Task details:
Your answer must consist of exactly the lines below, starting with the line with "- Hurt: การเคลื่อนไหวเมื่อตัวละครได้รับบาดเจ็บ" and going on through the line with "- ภาพหน้าจอแสดงตัวละครกำลังเดิน", and nothing else.

Material provided:
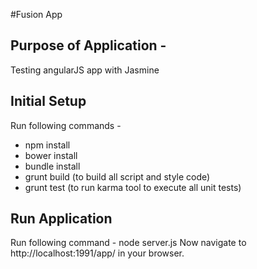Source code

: #Fusion App

## Purpose of Application -
Testing angularJS app with Jasmine

## Initial Setup
Run following commands -
* npm install
* bower install
* bundle install
* grunt build (to build all script and style code)
* grunt test (to run karma tool to execute all unit tests)

## Run Application
Run following command - node server.js
Now navigate to http://localhost:1991/app/ in your browser.
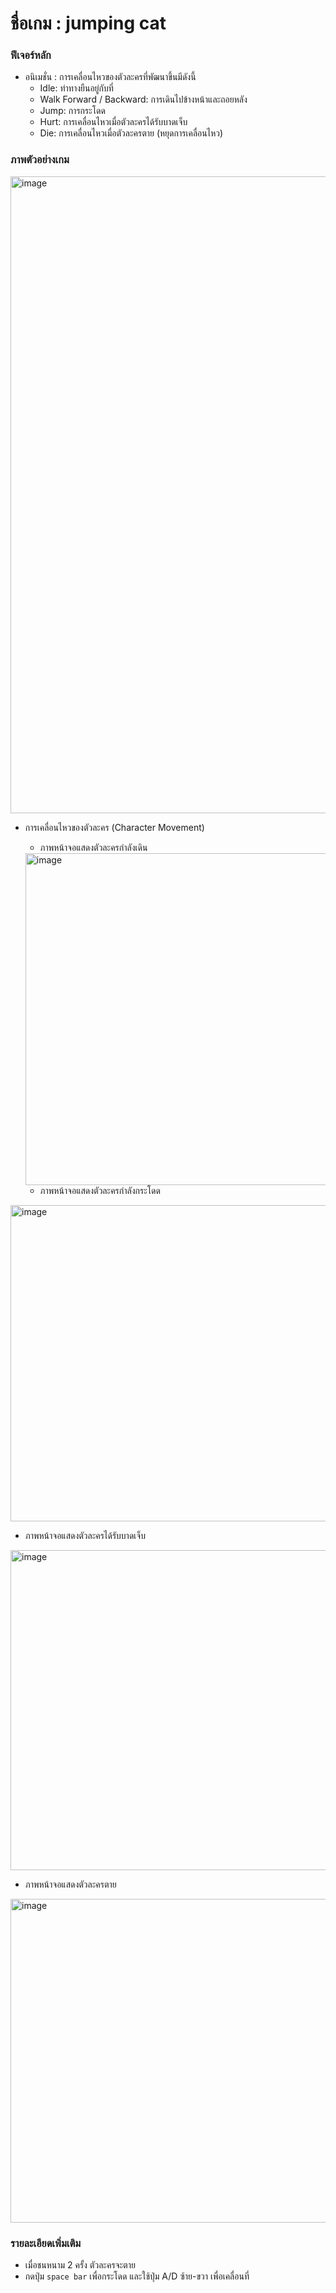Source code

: # ชื่อเกม : jumping cat
### ฟีเจอร์หลัก
- อนิเมชั่น : การเคลื่อนไหวของตัวละครที่พัฒนาขึ้นมีดังนี้
  - Idle: ท่าทางยืนอยู่กับที่
  - Walk Forward / Backward: การเดินไปข้างหน้าและถอยหลัง
  - Jump: การกระโดด
  - Hurt: การเคลื่อนไหวเมื่อตัวละครได้รับบาดเจ็บ
  - Die: การเคลื่อนไหวเมื่อตัวละครตาย (หยุดการเคลื่อนไหว)

### ภาพตัวอย่างเกม
<img width="1411" height="1019" alt="image" src="https://github.com/user-attachments/assets/76642063-4539-483a-8ef0-6f0872692fe8" />

- การเคลื่อนไหวของตัวละคร (Character Movement)
  - ภาพหน้าจอแสดงตัวละครกำลังเดิน
  <img width="1073" height="531" alt="image" src="https://github.com/user-attachments/assets/86fb4809-0976-4e46-b65c-8e66aae0cfab" />

  - ภาพหน้าจอแสดงตัวละครกำลังกระโดด
 <img width="1113" height="506" alt="image" src="https://github.com/user-attachments/assets/b84bd848-fafa-4828-aa7f-2983b41c48e7" />

  - ภาพหน้าจอแสดงตัวละครได้รับบาดเจ็บ
<img width="1071" height="512" alt="image" src="https://github.com/user-attachments/assets/40279dc0-f04b-426f-ade4-11fe0e2da7bb" />

  - ภาพหน้าจอแสดงตัวละครตาย
<img width="1079" height="518" alt="image" src="https://github.com/user-attachments/assets/40abd608-db70-425e-b059-cdf0768722fd" />


### รายละเอียดเพิ่มเติม
- เมื่อชนหนาม 2 ครั้ง ตัวละครจะตาย
- กดปุ่ม `space bar` เพื่อกระโดด และใช้ปุ่ม A/D ซ้าย-ขวา เพื่อเคลื่อนที่

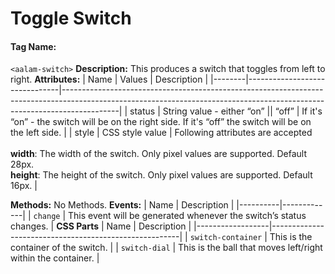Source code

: # Toggle Switch
#### Tag Name:
`<aalam-switch>`
**Description:**
This produces a switch that toggles from left to right.
**Attributes:**
| Name   | Values                        | Description                                                                                                                                                              |
|--------|-------------------------------|--------------------------------------------------------------------------------------------------------------------------------------------------------------------------|
| status | String value - either “on” \|\| “off” | If it's “on” - the switch will be on the right side. If it's “off” the switch will be on the left side.                              |
| style  | CSS style value               | Following attributes are accepted <br><br>**width**: The width of the switch. Only pixel values are supported. Default 28px. <br>**height**: The height of the switch. Only pixel values are supported. Default 16px. |

**Methods:**
No Methods.
**Events:**
| Name     | Description |
|----------|-------------|
| `change` | This event will be generated whenever the switch’s status changes. |
**CSS Parts**
| Name             | Description                                           |
|------------------|-------------------------------------------------------|
| `switch-container` | This is the container of the switch.                 |
| `switch-dial`      | This is the ball that moves left/right within the container. |

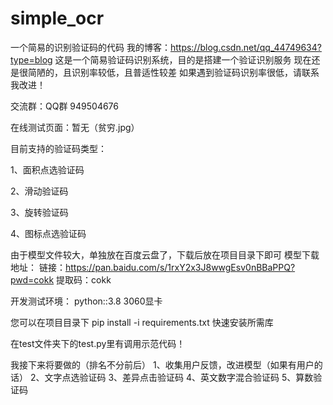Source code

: # simple_ocr
一个简易的识别验证码的代码
我的博客：https://blog.csdn.net/qq_44749634?type=blog
这是一个简易验证码识别系统，目的是搭建一个验证识别服务
现在还是很简陋的，且识别率较低，且普适性较差
如果遇到验证码识别率很低，请联系我改进！

交流群：QQ群 949504676


在线测试页面：暂无（贫穷.jpg）

目前支持的验证码类型：

1、面积点选验证码

2、滑动验证码

3、旋转验证码

4、图标点选验证码



由于模型文件较大，单独放在百度云盘了，下载后放在项目目录下即可
模型下载地址：
链接：https://pan.baidu.com/s/1rxY2x3J8wwgEsv0nBBaPPQ?pwd=cokk 
提取码：cokk

开发测试环境：
  python::3.8
  3060显卡
  
  
 您可以在项目目录下 pip install -i requirements.txt 快速安装所需库
 
 
 在test文件夹下的test.py里有调用示范代码！
 
 
 我接下来将要做的（排名不分前后）
 1、收集用户反馈，改进模型（如果有用户的话）
 2、文字点选验证码
 3、差异点击验证码
 4、英文数字混合验证码
 5、算数验证码
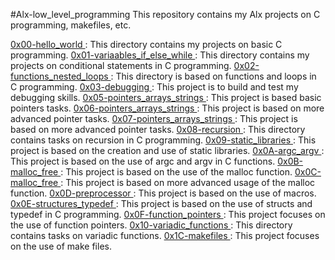 #Alx-low_level_programming
This repository contains my Alx projects on C programming, makefiles, etc.

[ 0x00-hello_world ](./0x00-hello_world): This directory contains my projects on basic C programming.
[ 0x01-variaables_if_else_while ](./0x01-variaables_if_else_while): This directory contains my projects on conditional statements in C programming.
[ 0x02-functions_nested_loops ](./0x02-functions_nested_loops): This directory is based on functions and loops in C programming.
[ 0x03-debugging ](./0x03-debugging): This project is to build and test my debugging skills.
[ 0x05-pointers_arrays_strings ](./0x05-pointers_arrays_strings): This project is based basic pointers tasks.
[ 0x06-pointers_arrays_strings ](./0x06-pointers_arrays_strings): This project is based on more advanced pointer tasks.
[ 0x07-pointers_arrays_strings ](./0x07-pointers_arrays_strings): This project is based on more advanced pointer tasks.
[ 0x08-recursion ](./0x08-recursion): This directory contains tasks on recursion in C programming.
[ 0x09-static_libraries ](./0x09-static_libraries): This project is based on the creation and use of static libraries.
[ 0x0A-argc_argv ](./0x0A-argc_argv): This project is based on the use of argc and argv in C functions.
[ 0x0B-malloc_free ](./0x0B-malloc_free): This project is based on the use of the malloc function.
[ 0x0C-malloc_free ](./0x0C-malloc_free): This project is based on more advanced usage of the malloc function.
[ 0x0D-preprocessor ](./0x0D-preprocessor): This project is based on the use of macros.
[ 0x0E-structures_typedef ](./0x0E-structures_typedef): This project is based on the use of structs and typedef in C programming.
[ 0x0F-function_pointers ](./0x0F-function_pointers): This project focuses on the use of function pointers.
[ 0x10-variadic_functions ](./0x10-variadic_functions): This directory contains tasks on variadic functions.
[ 0x1C-makefiles ](./0x1C-makefiles): This project focuses on the use of make files.
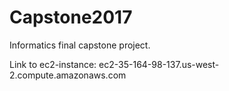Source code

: # Capstone2017
Informatics final capstone project.

Link to ec2-instance: ec2-35-164-98-137.us-west-2.compute.amazonaws.com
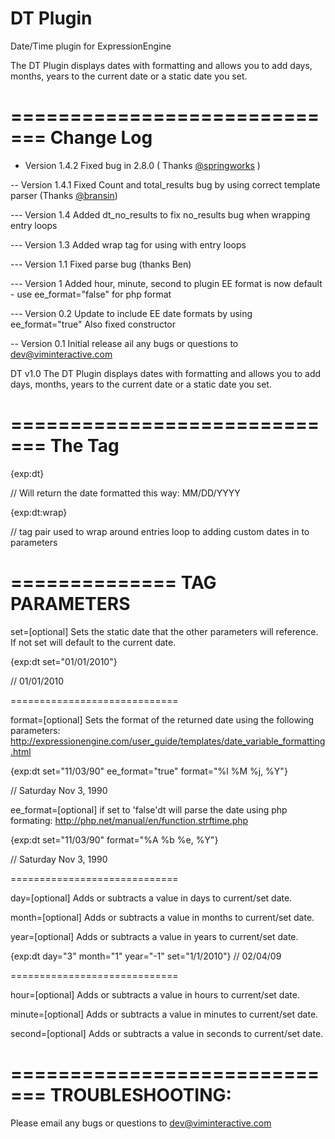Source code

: DT Plugin
=========

Date/Time plugin for ExpressionEngine

The DT Plugin displays dates with formatting and allows you to add days, months, years to the current date or a static date you set.


=============================
Change Log
=============================
- Version 1.4.2
Fixed bug in 2.8.0 ( Thanks <a href="http://devot-ee.com/profile/user90086456"> @springworks</a> )

-- Version 1.4.1 
Fixed Count and total_results  bug by using correct template parser  (Thanks <a href="http://devot-ee.com/members/profile/bransinanderson">@bransin</a>)

--- Version 1.4
Added dt_no_results to fix no_results bug when wrapping entry loops

--- Version 1.3
Added wrap tag for using with entry loops

--- Version 1.1
Fixed parse bug (thanks Ben)
 
--- Version 1 
Added hour, minute, second to plugin
EE format is now default - use ee_format="false" for php format

--- Version 0.2 
Update to include EE date formats by using ee_format="true"
Also fixed constructor

-- Version 0.1 
Initial release
ail any bugs or questions to dev@viminteractive.com


DT v1.0
The DT Plugin displays dates with formatting and allows you to add days, months, years to the current date or a static date you set.

=============================
The Tag
=============================

&#123;exp:dt&#125;

  // Will return the date formatted this way: MM/DD/YYYY

&#123;exp:dt:wrap&#125;

 // tag pair used to wrap around entries loop to adding custom dates in to parameters

==============
TAG PARAMETERS
==============

set=[optional]
  Sets the static date that the other parameters will reference. If not set will default to the current date.

&#123;exp:dt set="01/01/2010"&#125;

  // 01/01/2010

=============================

format=[optional]
  Sets the format of the returned date using the  following parameters: 
  http://expressionengine.com/user_guide/templates/date_variable_formatting.html
 
 &#123;exp:dt set="11/03/90" ee_format="true" format="%l %M %j, %Y"&#125;

  // Saturday Nov 3, 1990
 
  
ee_format=[optional]
  if set to 'false'dt will parse the date using php formating:
  http://php.net/manual/en/function.strftime.php 
 
 &#123;exp:dt set="11/03/90" format="%A %b %e, %Y"&#125;

  // Saturday Nov 3, 1990
  

=============================

day=[optional]
  Adds or subtracts a value in days to current/set date.

month=[optional]
  Adds or subtracts a value in months to current/set date.

year=[optional]
  Adds or subtracts a value in years to current/set date.

&#123;exp:dt day="3" month="1" year="-1" set="1/1/2010"&#125;
  //      02/04/09


=============================

hour=[optional]
  Adds or subtracts a value in hours to current/set date.

minute=[optional]
  Adds or subtracts a value in minutes to current/set date.

second=[optional]
  Adds or subtracts a value in seconds to current/set date.


=============================
TROUBLESHOOTING:
=============================

Please email any bugs or questions to dev@viminteractive.com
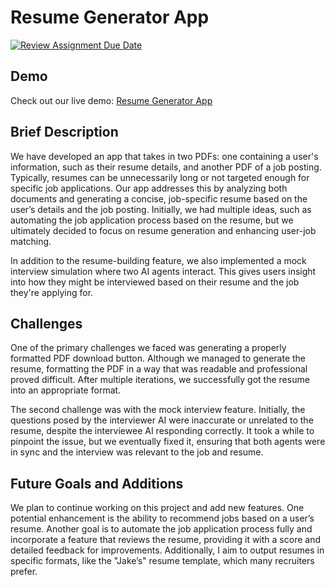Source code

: # Resume Generator App

[![Review Assignment Due Date](https://classroom.github.com/assets/deadline-readme-button-22041afd0340ce965d47ae6ef1cefeee28c7c493a6346c4f15d667ab976d596c.svg)](https://classroom.github.com/a/xRZXc6ot)

## Demo
Check out our live demo: [Resume Generator App](https://job-app-ai.onrender.com/)

## Brief Description
We have developed an app that takes in two PDFs: one containing a user's information, such as their resume details, and another PDF of a job posting. Typically, resumes can be unnecessarily long or not targeted enough for specific job applications. Our app addresses this by analyzing both documents and generating a concise, job-specific resume based on the user’s details and the job posting. Initially, we had multiple ideas, such as automating the job application process based on the resume, but we ultimately decided to focus on resume generation and enhancing user-job matching.

In addition to the resume-building feature, we also implemented a mock interview simulation where two AI agents interact. This gives users insight into how they might be interviewed based on their resume and the job they're applying for.

## Challenges
One of the primary challenges we faced was generating a properly formatted PDF download button. Although we managed to generate the resume, formatting the PDF in a way that was readable and professional proved difficult. After multiple iterations, we successfully got the resume into an appropriate format.

The second challenge was with the mock interview feature. Initially, the questions posed by the interviewer AI were inaccurate or unrelated to the resume, despite the interviewee AI responding correctly. It took a while to pinpoint the issue, but we eventually fixed it, ensuring that both agents were in sync and the interview was relevant to the job and resume.

## Future Goals and Additions
We plan to continue working on this project and add new features. One potential enhancement is the ability to recommend jobs based on a user’s resume. Another goal is to automate the job application process fully and incorporate a feature that reviews the resume, providing it with a score and detailed feedback for improvements. Additionally, I aim to output resumes in specific formats, like the "Jake’s" resume template, which many recruiters prefer.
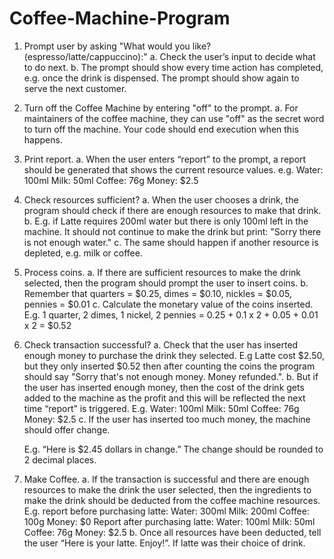 # Coffee-Machine-Program

1. Prompt user by asking "What would you like? (espresso/latte/cappuccino):"
    a. Check the user’s input to decide what to do next.
    b. The prompt should show every time action has completed, e.g. once the drink is dispensed. The prompt should show again to serve the next customer.

2. Turn off the Coffee Machine by entering "off" to the prompt.
    a. For maintainers of the coffee machine, they can use "off" as the secret word to turn off the machine. Your code should end execution when this happens.

3. Print report.
    a. When the user enters “report” to the prompt, a report should be generated that shows the current resource values. e.g.
        Water: 100ml
        Milk: 50ml
        Coffee: 76g
        Money: $2.5

4. Check resources sufficient?
    a. When the user chooses a drink, the program should check if there are enough resources to make that drink.
    b. E.g. if Latte requires 200ml water but there is only 100ml left in the machine. It should not continue to make the drink but print: "Sorry there is not enough water."
    c. The same should happen if another resource is depleted, e.g. milk or coffee.

5. Process coins.
    a. If there are sufficient resources to make the drink selected, then the program should prompt the user to insert coins.
    b. Remember that quarters = $0.25, dimes = $0.10, nickles = $0.05, pennies = $0.01
    c. Calculate the monetary value of the coins inserted. 
        E.g. 1 quarter, 2 dimes, 1 nickel, 2 pennies = 0.25 + 0.1 x 2 + 0.05 + 0.01 x 2 = $0.52

6. Check transaction successful?
    a. Check that the user has inserted enough money to purchase the drink they selected. E.g Latte cost $2.50, but they only inserted $0.52 then after counting the coins the program should say "Sorry that's not enough money. Money refunded.".
    b. But if the user has inserted enough money, then the cost of the drink gets added to the machine as the profit and this will be reflected the next time “report” is triggered. E.g. 
        Water: 100ml
        Milk: 50ml
        Coffee: 76g
        Money: $2.5
    c. If the user has inserted too much money, the machine should offer change.
 
    E.g. “Here is $2.45 dollars in change.” The change should be rounded to 2 decimal places.

7. Make Coffee.
    a. If the transaction is successful and there are enough resources to make the drink the user selected, then the ingredients to make the drink should be deducted from the coffee machine resources.
    E.g. report before purchasing latte: 
        Water: 300ml
        Milk: 200ml
        Coffee: 100g
        Money: $0 
    Report after purchasing latte:
        Water: 100ml
        Milk: 50ml
        Coffee: 76g
        Money: $2.5
    b. Once all resources have been deducted, tell the user “Here is your latte. Enjoy!”. If latte was their choice of drink.
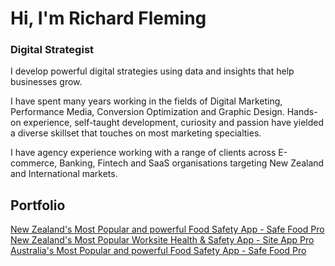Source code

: 

# Hi, I'm Richard Fleming
### Digital Strategist

I develop powerful digital strategies using data and insights that help businesses grow.  

I have spent many years working in the fields of Digital Marketing, Performance Media, Conversion Optimization and Graphic Design. Hands-on experience, self-taught development, curiosity and passion have yielded a diverse skillset that touches on most marketing specialties.  

I have agency experience working with a range of clients across E-commerce, Banking, Fintech and SaaS organisations targeting New Zealand and International markets.  

## Portfolio
[New Zealand's Most Popular and powerful Food Safety App -  Safe Food Pro](https://www.safefoodpro.co.nz)
[New Zealand's Most Popular Worksite Health & Safety App -  Site App Pro](https://www.sitapppro.co.nz)
[Australia's Most Popular and powerful Food Safety App -  Safe Food Pro](https://www.safefoodpro.com.au)
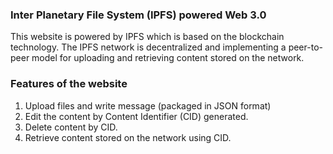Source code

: ### Inter Planetary File System (IPFS) powered Web 3.0 

This website is powered by IPFS which is based on the blockchain technology. The IPFS network is decentralized and implementing a peer-to-peer model for uploading and retrieving content stored on the network.

### Features of the website

1. Upload files and write message (packaged in JSON format)
2. Edit the content by Content Identifier (CID) generated. 
3. Delete content by CID.
4. Retrieve content stored on the network using CID.

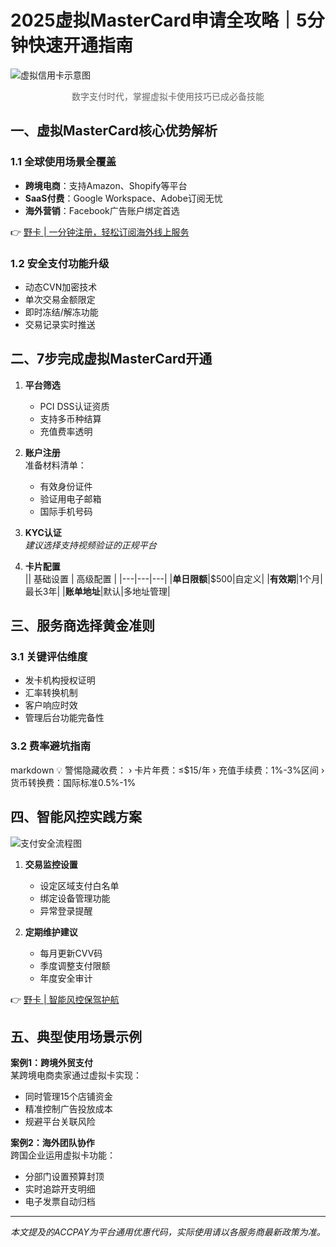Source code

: # 2025虚拟MasterCard申请全攻略｜5分钟快速开通指南

![虚拟信用卡示意图](https://via.placeholder.com/800x400)

<p style="text-align:center;color:#666">数字支付时代，掌握虚拟卡使用技巧已成必备技能</p>

## 一、虚拟MasterCard核心优势解析
### 1.1 全球使用场景全覆盖
- **跨境电商**：支持Amazon、Shopify等平台
- **SaaS付费**：Google Workspace、Adobe订阅无忧
- **海外营销**：Facebook广告账户绑定首选

👉 [野卡 | 一分钟注册，轻松订阅海外线上服务](https://bbtdd.com/yeka)

### 1.2 安全支付功能升级
- 动态CVN加密技术
- 单次交易金额限定
- 即时冻结/解冻功能
- 交易记录实时推送

## 二、7步完成虚拟MasterCard开通
1. **平台筛选**
   - PCI DSS认证资质
   - 支持多币种结算
   - 充值费率透明

2. **账户注册**  
   准备材料清单：
   - 有效身份证件
   - 验证用电子邮箱
   - 国际手机号码

3. **KYC认证**  
   *建议选择支持视频验证的正规平台*

4. **卡片配置**  
   || 基础设置 | 高级配置 |
   |---|---|---|
   |**单日限额**|$500|自定义|
   |**有效期**|1个月|最长3年|
   |**账单地址**|默认|多地址管理|

## 三、服务商选择黄金准则
### 3.1 关键评估维度
- 发卡机构授权证明
- 汇率转换机制
- 客户响应时效
- 管理后台功能完备性

### 3.2 费率避坑指南
markdown
💡 警惕隐藏收费：
› 卡片年费：≤$15/年
› 充值手续费：1%-3%区间
› 货币转换费：国际标准0.5%-1%


## 四、智能风控实践方案
![支付安全流程图](https://via.placeholder.com/600x300)
1. **交易监控设置**  
   - 设定区域支付白名单
   - 绑定设备管理功能
   - 异常登录提醒

2. **定期维护建议**  
   - 每月更新CVV码
   - 季度调整支付限额
   - 年度安全审计

👉 [野卡 | 智能风控保驾护航](https://bbtdd.com/yeka)

## 五、典型使用场景示例
**案例1：跨境外贸支付**  
某跨境电商卖家通过虚拟卡实现：
- 同时管理15个店铺资金
- 精准控制广告投放成本
- 规避平台关联风险

**案例2：海外团队协作**  
跨国企业运用虚拟卡功能：
- 分部门设置预算封顶
- 实时追踪开支明细
- 电子发票自动归档

---

*本文提及的ACCPAY为平台通用优惠代码，实际使用请以各服务商最新政策为准。*
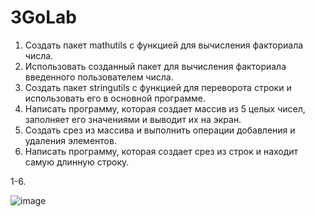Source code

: # 3GoLab
1. Создать пакет mathutils с функцией для вычисления факториала числа.
2. Использовать созданный пакет для вычисления факториала введенного пользователем числа.
3. Создать пакет stringutils с функцией для переворота строки и использовать его в основной программе.
4. Написать программу, которая создает массив из 5 целых чисел, заполняет его значениями и выводит их на экран.
5. Создать срез из массива и выполнить операции добавления и удаления элементов.
6. Написать программу, которая создает срез из строк и находит самую длинную строку.

1-6.

![image](https://github.com/user-attachments/assets/11b4b76d-34a5-457c-bf51-8e5b79ef8fc8)
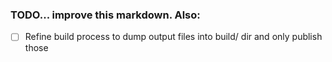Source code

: ### TODO... improve this markdown. Also:

- [ ] Refine build process to dump output files into build/ dir and only publish those
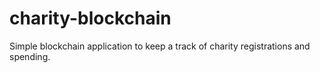 # charity-blockchain
Simple blockchain application to keep a track of charity registrations and spending.

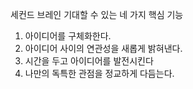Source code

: 
세컨드 브레인 기대할 수 있는 네 가지 핵심 기능
1. 아이디어를 구체화한다.
2. 아이디어 사이의 연관성을 새롭게 밝혀낸다.
3. 시간을 두고 아이디어를 발전시킨다
4. 나만의 독특한 관점을 정교하게 다듬는다.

Answer box:
  - Hurt: การเคลื่อนไหวเมื่อตัวละครได้รับบาดเจ็บ
  - Die: การเคลื่อนไหวเมื่อตัวละครตาย (หยุดการเคลื่อนไหว)

### ภาพตัวอย่างเกม
<img width="1411" height="1019" alt="image" src="https://github.com/user-attachments/assets/76642063-4539-483a-8ef0-6f0872692fe8" />

- การเคลื่อนไหวของตัวละคร (Character Movement)
  - ภาพหน้าจอแสดงตัวละครกำลังเดิน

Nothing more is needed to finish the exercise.